La Segreteria di Stato formalmente resta il "dicastero che sostiene più da vicino e direttamente l’azione" del Santo Padre ma de facto finisce per essere equiparata agli altri dicasteri, dovendo incassare la perdita di quell'autonomia economica per la quale sembra esserle stata fatale la presunta gestione disinvolta dell'affare londinese. In Terza Loggia del Palazzo Apostolico rimane la possibilità di "una voce di spesa per attività o emergenze impreviste", ma anche in questo caso con l'obbligo di "regolare rendicontazione".
La perentorietà del motu proprio nel dettare le scadenze temporali (non oltre il 4 febbraio 2021) entro cui procedere al passaggio della "titolarità dei fondi e dei conti bancari, degli investimenti mobiliari e immobiliari, ivi incluse le partecipazioni in società e fondi di investimento" all'Apsa e quella richiesta di affidare una "procura generale ad agire in nome e per conto della Segreteria" nei casi in cui non sia possibile o conveniente farlo dà l'idea di un Papa che, come aveva avuto modo di dire a Becciu durante il drammatico incontro che portò alla destituzione del porporato sardo, sente di non avere più fiducia nella gestione economica del dicastero della Curia che più collabora al governo della Chiesa. "Non è opportuno che compia quelle funzioni in materia economica e finanziaria già attribuite per competenza ad altri Dicasteri", scrive il Papa nel documento mettendo nero su bianco la sua volontà di attuare senza più gradualità ed eccezioni quella "semplificazione e razionalizzazione degli organi esistenti" invocata ad inizio pontificato dalla riunione del Consiglio di cardinali per lo studio dei problemi organizzativi ed economici della Santa Sede.
Non c'è da stupirsi se sia stata scelta l'Apsa come perno di questo sistema centralizzato in materia di finanze: l'Amministrazione del Patrimonio della Sede Apostolica da sempre si occupa di fare investimenti in beni immobili e mobili non solo per sé ma anche per gli altri enti della Curia, quindi l'attribuzione delle prerogative sottratte alla Segreteria di Stato appare come l'esito naturale ed anche più sensato. In questo momento, reduce dalla delusione verso uomini in Terza Loggia a cui aveva dato fiducia ma che non sentiva strettamente suoi, il Papa sembra aver preferito affidare una delle riforme più attese del suo pontificato nelle mani della cosiddetta Banca centrale del Vaticano che presenta caratteristiche ai suoi occhi rassicuranti: la fedeltà personale di monsignor Nunzio Galantino che la presiede e la credibilità internazionale di Fabio Gasperini, primo manager laico nominato segretario.
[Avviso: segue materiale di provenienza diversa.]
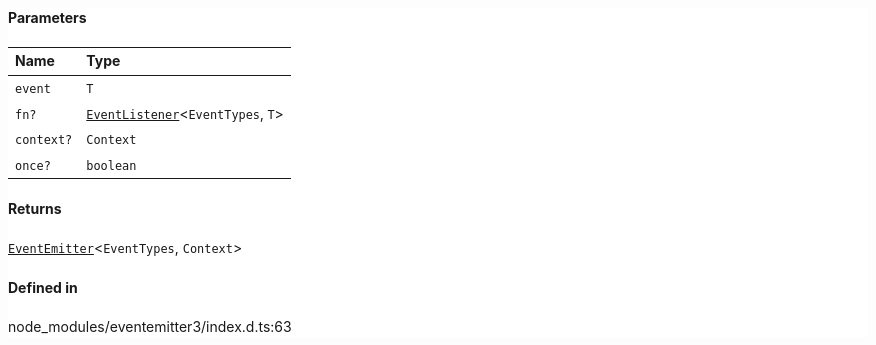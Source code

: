 #### Parameters

| Name | Type |
| :------ | :------ |
| `event` | `T` |
| `fn?` | [`EventListener`](../modules/EventEmitter.md#eventlistener)<`EventTypes`, `T`\> |
| `context?` | `Context` |
| `once?` | `boolean` |

#### Returns

[`EventEmitter`](EventEmitter-1.md)<`EventTypes`, `Context`\>

#### Defined in

node_modules/eventemitter3/index.d.ts:63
Ma i poteri dell'Apsa non saranno illimitati e saranno sottoposti al controllo della Segreteria per l’Economia a cui il motu proprio "Una migliore organizzazione" attribuisce la funzione di Segreteria Papale per le materie economiche e finanziarie. Segreteria a capo di cui Francesco ha voluto padre Guerrero Alves, gesuita come lui consigliato dal preposito generale della Compagnia di Gesù e a cui è stato chiesto di rinunciare all'ordinazione episcopale. Alla soglia del nono anno di pontificato, dopo l'annus horribilis segnato dallo scandalo londinese, Francesco sa di giocarsi molto sulla questione finanze e per non rischiare ulteriori errori o rallentamenti sembra aver deciso di scommettere esclusivamente sugli 'esterni' competenti e sugli 'interni' più fidati. Tra questi ultimi, però, non ci sono i vertici della Segreteria di Stato che per la prima volta nella storia, più che cuore nevralgico della Curia, assume le caratteristiche di un dicastero primus inter pares.